Sachverhalt: Der Kläger erwarb von der Beklagten auf der Grundlage einer verbindlichen Bestellung vom 16.05.2015 einen gebrauchten VW Passat CC 2.0 TDI zum Preis von 27.125 €. Das Fahrzeug wies bei der Übergabe an den Kläger einen Kilometerstand von 27.720 auf.

Mit anwaltlichem Schreiben vom 29.10.2015 erklärte der Kläger den Rücktritt vom Kaufvertrag. Zur Begründung führte er aus, sein Fahrzeug sei vom VW-Abgasskandal betroffen, und die Fahrzeugherstellerin, die Volkswagen AG, habe ihn – den Kläger – über die Abgaswerte und damit über die Zulassungsfähigkeit des Fahrzeugs getäuscht habe.

Der Kläger meint, das streitgegenständliche Fahrzeug weise einen erheblichen Mangel auf, weil ihm die zugesicherte Umweltfreundlichkeit fehle. Er behauptet, die Schadstoffemissionen des Pkw überschritten die Euro-5-Grenzwerte, sodass die Voraussetzungen für die Erteilung einer grünen Umweltplakette nicht vorlägen. Darüber hinaus seien die Betriebserlaubnis des Fahrzeugs und der Versicherungsschutz erloschen oder drohten zu erlöschen. Eine Nacherfüllung – so meint der Kläger – sei ihm nicht zumutbar. Das ergebe sich schon daraus, dass die Volkswagen AG ihn – den Kläger – arglistig getäuscht habe. Darüber hinaus sei nicht gewährleistet, dass eine Nacherfüllung im Rahmen der vorgesehenen Rückrufaktion zur Mangelfreiheit seines Fahrzeugs führen werde; jedenfalls verbleibe dauerhaft ein merkantiler Minderwert.

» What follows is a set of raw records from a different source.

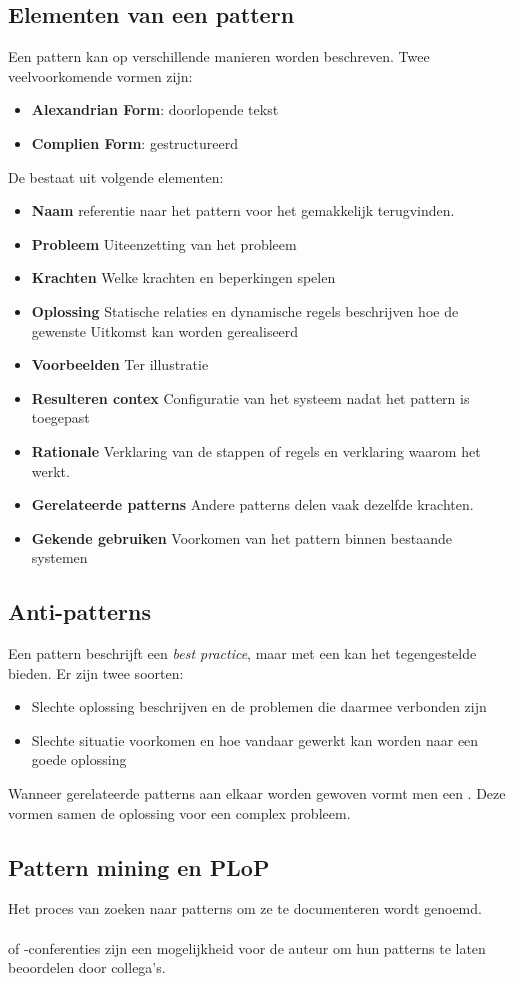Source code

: \documentclass[../../main.tex]{subfiles}
\begin{document}
\subsection{Elementen van een pattern}
Een pattern kan op verschillende manieren worden beschreven. Twee veelvoorkomende vormen zijn:
\begin{itemize}
	\item \textbf{Alexandrian Form}: doorlopende tekst
	\item \textbf{Complien Form}: gestructureerd
\end{itemize}
De  bestaat uit volgende elementen:
\begin{itemize}
	\item \textbf{Naam} referentie naar het pattern voor het gemakkelijk terugvinden.
	\item \textbf{Probleem} Uiteenzetting van het probleem
	\item \textbf{Krachten} Welke krachten en beperkingen spelen
	\item \textbf{Oplossing} Statische relaties en dynamische regels beschrijven hoe de gewenste Uitkomst kan worden gerealiseerd
	\item \textbf{Voorbeelden} Ter illustratie
	\item \textbf{Resulteren contex} Configuratie van het systeem nadat het pattern is toegepast
	\item \textbf{Rationale} Verklaring van de stappen of regels en verklaring waarom het werkt.
	\item \textbf{Gerelateerde patterns} Andere patterns delen vaak dezelfde krachten.
	\item \textbf{Gekende gebruiken} Voorkomen van het pattern binnen bestaande systemen
\end{itemize}
\subsection{Anti-patterns}
Een pattern beschrijft een \textit{best practice}, maar met een  kan het tegengestelde bieden. Er zijn twee soorten:
\begin{itemize}
	\item Slechte oplossing beschrijven en de problemen die daarmee verbonden zijn
	\item Slechte situatie voorkomen en hoe vandaar gewerkt kan worden naar een goede oplossing
\end{itemize}
Wanneer gerelateerde patterns aan elkaar worden gewoven vormt men een . Deze vormen samen de oplossing voor een complex probleem.
\subsection{Pattern mining en PLoP}
Het proces van zoeken naar patterns om ze te documenteren wordt  genoemd.\\
\\
 of -conferenties zijn een mogelijkheid voor de auteur om hun patterns te laten beoordelen door collega's.
\end{document}
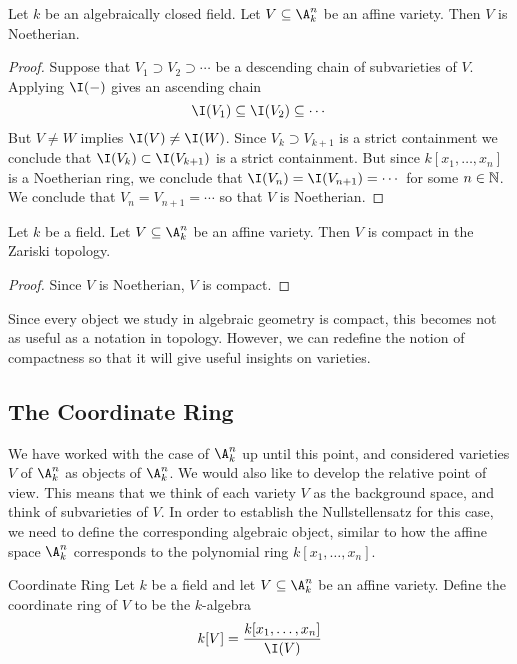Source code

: \documentclass[a4paper]{article}
\begin{document}
\begin{prp}{}{} Let $k$ be an algebraically closed field. Let $V\subseteq\A_k^n$ be an affine variety. Then $V$ is Noetherian. 
\begin{proof}
Suppose that $V_1\supset V_2\supset\cdots$ be a descending chain of subvarieties of $V$. Applying $\I(-)$ gives an ascending chain $$\I(V_1)\subseteq\I(V_2)\subseteq\cdots$$ But $V\neq W$ implies $\I(V)\neq\I(W)$. Since $V_k\supset V_{k+1}$ is a strict containment we conclude that $\I(V_k)\subset\I(V_{k+1})$ is a strict containment. But since $k[x_1,\dots,x_n]$ is a Noetherian ring, we conclude that $\I(V_n)=\I(V_{n+1})=\cdots$ for some $n\in\mathbb{N}$. We conclude that $V_n=V_{n+1}=\cdots$ so that $V$ is Noetherian. 
\end{proof}
\end{prp}

\begin{crl}{}{} Let $k$ be a field. Let $V\subseteq\A_k^n$ be an affine variety. Then $V$ is compact in the Zariski topology. 
\begin{proof}
Since $V$ is Noetherian, $V$ is compact. 
\end{proof}
\end{crl}

Since every object we study in algebraic geometry is compact, this becomes not as useful as a notation in topology. However, we can redefine the notion of compactness so that it will give useful insights on varieties. 

\subsection{The Coordinate Ring}
We have worked with the case of $\A_k^n$ up until this point, and considered varieties $V$ of $\A_k^n$  as objects of $\A_k^n$. We would also like to develop the relative point of view. This means that we think of each variety $V$ as the background space, and think of subvarieties of $V$. In order to establish the Nullstellensatz for this case, we need to define the corresponding algebraic object, similar to how the affine space $\A_k^n$ corresponds to the polynomial ring $k[x_1,\dots,x_n]$. 

\begin{defn}{Coordinate Ring}{} Let $k$ be a field and let $V\subseteq\A_k^n$ be an affine variety. Define the coordinate ring of $V$ to be the $k$-algebra $$k[V]=\frac{k[x_1,\dots,x_n]}{\I(V)}$$
\end{defn}
\end{document}

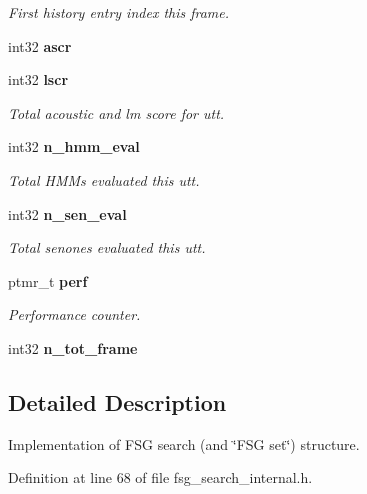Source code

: \begin{DoxyCompactItemize}
\begin{DoxyCompactList}\small\item\em First history entry index this frame. \end{DoxyCompactList}\item 
int32 {\bfseries ascr}\label{structfsg__search__s_aac3c130a5777edd2a227fd064eaefbf2}

\item 
int32 {\bf lscr}\label{structfsg__search__s_a709277a80e9418ecc3e63296f8eb6bbf}

\begin{DoxyCompactList}\small\item\em Total acoustic and lm score for utt. \end{DoxyCompactList}\item 
int32 {\bf n\-\_\-hmm\-\_\-eval}\label{structfsg__search__s_a7e3d7375b4a33af339e8b55885677faa}

\begin{DoxyCompactList}\small\item\em Total H\-M\-Ms evaluated this utt. \end{DoxyCompactList}\item 
int32 {\bf n\-\_\-sen\-\_\-eval}\label{structfsg__search__s_a56494e3b30d0c66367c7ef055b8addb2}

\begin{DoxyCompactList}\small\item\em Total senones evaluated this utt. \end{DoxyCompactList}\item 
ptmr\-\_\-t {\bf perf}\label{structfsg__search__s_add677e47865b37fb38068a78abc7b2c4}

\begin{DoxyCompactList}\small\item\em Performance counter. \end{DoxyCompactList}\item 
int32 {\bfseries n\-\_\-tot\-\_\-frame}\label{structfsg__search__s_aaaabef8be74b09945e28864c6040f0ff}

\end{DoxyCompactItemize}


\subsection{Detailed Description}
Implementation of F\-S\-G search (and \char`\"{}\-F\-S\-G set\char`\"{}) structure. 

Definition at line 68 of file fsg\-\_\-search\-\_\-internal.\-h.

Die Klage hatte keinen Erfolg.

Aus den Gründen: Der Kläger hat keinen Anspruch auf Zahlung von 26.221,71 € Zug um Zug gegen Rückgabe des Pkw …. Die Voraussetzungen für einen Rückabwicklungsanspruch gemäß § 437 Nr. 2 Fall 1 BGB i. V. mit §§ 440, 323 ff. BGB liegen nicht vor. Dem Kläger steht für den erklärten Rücktritt kein Rücktrittsrecht zur Seite.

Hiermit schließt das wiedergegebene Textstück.